The Great Porn Debate

Last Wednesday, that legend of the not-so-silver screen, Ron Jeremy, came to UMSL for a debate on pornography with XXXChurch co-founder Craig Gross. For those not familiar with those names, Ron Jeremy is a porn star with thousands of "movies" to his name, while XXXChurch is an organization devoted to porn, either helping men to break their addiction to it or helping those in the industry leave it.

I'd wanted to go, but sadly it took place entirely during the class I teach on Wednesday nights. So, just as you'll have to, I had to suffice for The Current's article about it.

I wouldn't have thought Jeremy to be the philosophical type, so I wasn't expecting much. I don't think my expectations were entirely inaccurate; while he seems to have offered up some interesting arguments, it doesn't seem like anything new or particularly compelling. But then, I'm already fairly biased, and most articles of this nature tend not to do justice to the debates.

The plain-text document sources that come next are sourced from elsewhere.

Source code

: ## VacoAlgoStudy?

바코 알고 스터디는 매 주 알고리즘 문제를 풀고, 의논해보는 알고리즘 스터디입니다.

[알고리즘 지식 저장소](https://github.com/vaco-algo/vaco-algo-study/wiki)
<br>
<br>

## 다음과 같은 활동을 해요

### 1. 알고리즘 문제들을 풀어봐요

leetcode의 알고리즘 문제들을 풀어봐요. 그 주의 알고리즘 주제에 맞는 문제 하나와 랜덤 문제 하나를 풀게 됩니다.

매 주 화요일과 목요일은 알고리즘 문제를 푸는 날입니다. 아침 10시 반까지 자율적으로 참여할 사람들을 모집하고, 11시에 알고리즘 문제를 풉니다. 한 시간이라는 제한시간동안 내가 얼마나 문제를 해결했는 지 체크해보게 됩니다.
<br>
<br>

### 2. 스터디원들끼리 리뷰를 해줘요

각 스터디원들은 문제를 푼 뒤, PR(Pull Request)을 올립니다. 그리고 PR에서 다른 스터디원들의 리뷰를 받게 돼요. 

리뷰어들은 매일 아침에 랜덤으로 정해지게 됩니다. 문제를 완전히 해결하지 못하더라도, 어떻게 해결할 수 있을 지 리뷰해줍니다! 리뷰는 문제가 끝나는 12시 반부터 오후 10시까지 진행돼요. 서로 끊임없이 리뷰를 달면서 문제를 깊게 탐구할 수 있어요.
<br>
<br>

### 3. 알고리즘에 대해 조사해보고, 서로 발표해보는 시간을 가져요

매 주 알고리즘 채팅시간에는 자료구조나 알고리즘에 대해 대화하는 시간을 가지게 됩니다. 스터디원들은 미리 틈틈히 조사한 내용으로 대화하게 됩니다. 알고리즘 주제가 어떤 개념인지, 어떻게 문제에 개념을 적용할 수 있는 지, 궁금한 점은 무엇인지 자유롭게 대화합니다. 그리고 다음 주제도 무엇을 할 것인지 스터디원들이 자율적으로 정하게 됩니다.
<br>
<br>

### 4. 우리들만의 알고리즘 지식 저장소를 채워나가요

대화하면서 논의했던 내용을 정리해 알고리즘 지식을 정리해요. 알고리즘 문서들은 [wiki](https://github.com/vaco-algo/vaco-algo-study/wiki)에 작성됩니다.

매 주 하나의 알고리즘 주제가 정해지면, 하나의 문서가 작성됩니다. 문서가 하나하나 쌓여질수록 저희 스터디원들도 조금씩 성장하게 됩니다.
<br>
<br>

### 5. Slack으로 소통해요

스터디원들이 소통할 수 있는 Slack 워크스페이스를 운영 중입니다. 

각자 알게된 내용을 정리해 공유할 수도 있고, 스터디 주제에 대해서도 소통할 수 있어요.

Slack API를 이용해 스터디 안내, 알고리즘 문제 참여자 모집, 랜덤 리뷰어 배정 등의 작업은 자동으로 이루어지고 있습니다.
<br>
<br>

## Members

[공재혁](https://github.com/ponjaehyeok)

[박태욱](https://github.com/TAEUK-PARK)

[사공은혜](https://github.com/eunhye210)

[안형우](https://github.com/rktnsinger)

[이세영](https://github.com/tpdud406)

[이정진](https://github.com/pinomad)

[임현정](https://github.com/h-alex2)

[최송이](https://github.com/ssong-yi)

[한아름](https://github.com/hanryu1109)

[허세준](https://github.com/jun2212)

Something interesting has been brewing in my mind regarding porn and proof that it harms the participants ever since I heard about the debate. One of the most easily quantifiable proofs of harm to participants would be from STDs. I know California requires anybody participating in pornography to use a condom and be tested for STDs regularly, and I imagine that it's fairly standard for the industry either way. Still, there's a curveball in there I've been mulling over lately.

HPV.

Not the traditional "cauliflower penis" variety, but the cervical cancer-causing strains. I'm sure I'm misinformed somewhere in here, but here's what I think I know about the disease:
  • It can be transmitted without showing symptoms
  • It can only be tested for after symptoms have appeared in women
  • There is no test for it in men, currently
In addition, I would add that condoms are of questionable efficacy in preventing transmission, but I'm uncertain about that mark. A lot of the articles I've seen on HPV lump the wart and cancer causing strains in together, and it seems like they would behave slightly differently when it comes to transmission. Can condoms prevent transmission? Can it be spread via oral sex? I'm uncertain, but so far as I've seen, the answers seem to be "maybe not" and "yes."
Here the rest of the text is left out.